While at the university, she was a member of the women's basketball and track teams and was awarded the outstanding senior graduate for the class of 1979, as well as the outstanding woman athlete the same year.
She taught science and coached girls's basketball and track at various schools before moving to Garden City in 1989, where she taught ninth-grade students at Kenneth Henderson Middle School for one year — freshmen students were housed at the middle school at that time. She joined the Garden City High School staff the following year.

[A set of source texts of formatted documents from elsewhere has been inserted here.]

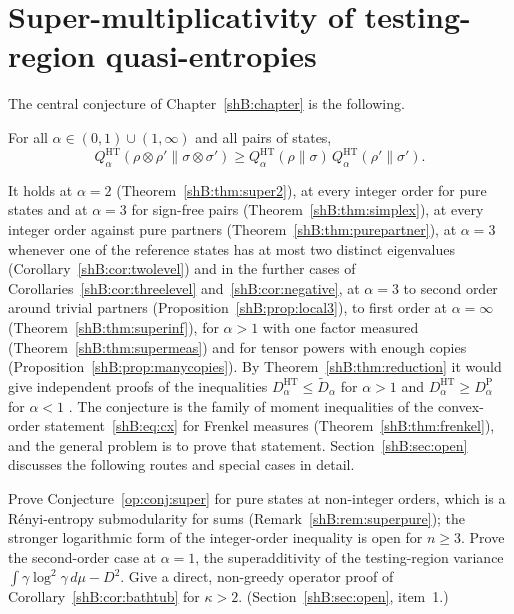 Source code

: \section{Super-multiplicativity of testing-region quasi-entropies}\label{op:sec:supermult}

The central conjecture of Chapter~\ref{shB:chapter} is the following.

\begin{conjecture}\label{op:conj:super}
For all $\alpha\in(0,1)\cup(1,\infty)$ and all pairs of states,
\[
Q^{\mathrm{HT}}_\alpha(\rho\otimes\rho'\|\sigma\otimes\sigma')\ge Q^{\mathrm{HT}}_\alpha(\rho\|\sigma)\,Q^{\mathrm{HT}}_\alpha(\rho'\|\sigma').
\]
\end{conjecture}

\noindent It holds at $\alpha=2$ (Theorem~\ref{shB:thm:super2}), at every integer order for pure states and at $\alpha=3$ for sign-free pairs (Theorem~\ref{shB:thm:simplex}), at every integer order against pure partners (Theorem~\ref{shB:thm:purepartner}), at $\alpha=3$ whenever one of the reference states has at most two distinct eigenvalues (Corollary~\ref{shB:cor:twolevel}) and in the further cases of Corollaries~\ref{shB:cor:threelevel} and~\ref{shB:cor:negative}, at $\alpha=3$ to second order around trivial partners (Proposition~\ref{shB:prop:local3}), to first order at $\alpha=\infty$ (Theorem~\ref{shB:thm:superinf}), for $\alpha>1$ with one factor measured (Theorem~\ref{shB:thm:supermeas}) and for tensor powers with enough copies (Proposition~\ref{shB:prop:manycopies}). By Theorem~\ref{shB:thm:reduction} it would give independent proofs of the inequalities $D^{\mathrm{HT}}_\alpha\le\widetilde D_\alpha$ for $\alpha>1$ \cite{LiuHircheCheng2025} and $D^{\mathrm{HT}}_\alpha\ge D^{\mathrm P}_\alpha$ for $\alpha<1$ \cite{BeigiHircheTomamichel2025}. The conjecture is the family of moment inequalities of the convex-order statement~\eqref{shB:eq:cx} for Frenkel measures (Theorem~\ref{shB:thm:frenkel}), and the general problem is to prove that statement. Section~\ref{shB:sec:open} discusses the following routes and special cases in detail.

\begin{problem}\label{op:prob:super special}
Prove Conjecture~\ref{op:conj:super} for pure states at non-integer orders, which is a R\'enyi-entropy submodularity for sums (Remark~\ref{shB:rem:superpure}); the stronger logarithmic form of the integer-order inequality is open for $n\ge3$. Prove the second-order case at $\alpha=1$, the superadditivity of the testing-region variance $\int\gamma\log^2\gamma\,d\mu-D^2$. Give a direct, non-greedy operator proof of Corollary~\ref{shB:cor:bathtub} for $\kappa>2$. (Section~\ref{shB:sec:open}, item~1.)
\end{problem}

While at the high school, she received the Tandy Technology Award for Outstanding Science and Math instructors and served as the chairperson for North Central Accreditation for GCHS for three years. She also earned a master's in physical science and a master of administration of higher education from Fort Hays University in 1993 and 2005.
She began teaching at GCCC as a science insructor in 1998, and served as Division Director for the Science and Math departments beginning in 2006. In addition to teaching chemistry and geology, she is serving on the Instructional Leadership Team.
In 35 years of teaching, no matter the size or scope of classroom, Davis said she's hopeful her students have not only learned new ideas but were challenged by the concepts they encountered.
"I think that when you challenge students, they step up to the plate and do the work," she said. "I think sometimes we don't challenge them like we should. But when someone challenges you, you say, 'Hey I think I can do that, and I'm going to show 'em that I can.'"
It's those high expectations and confidence in others that colleagues have admired about Davis during her tenure as math and science division director, a position she's held since 2006.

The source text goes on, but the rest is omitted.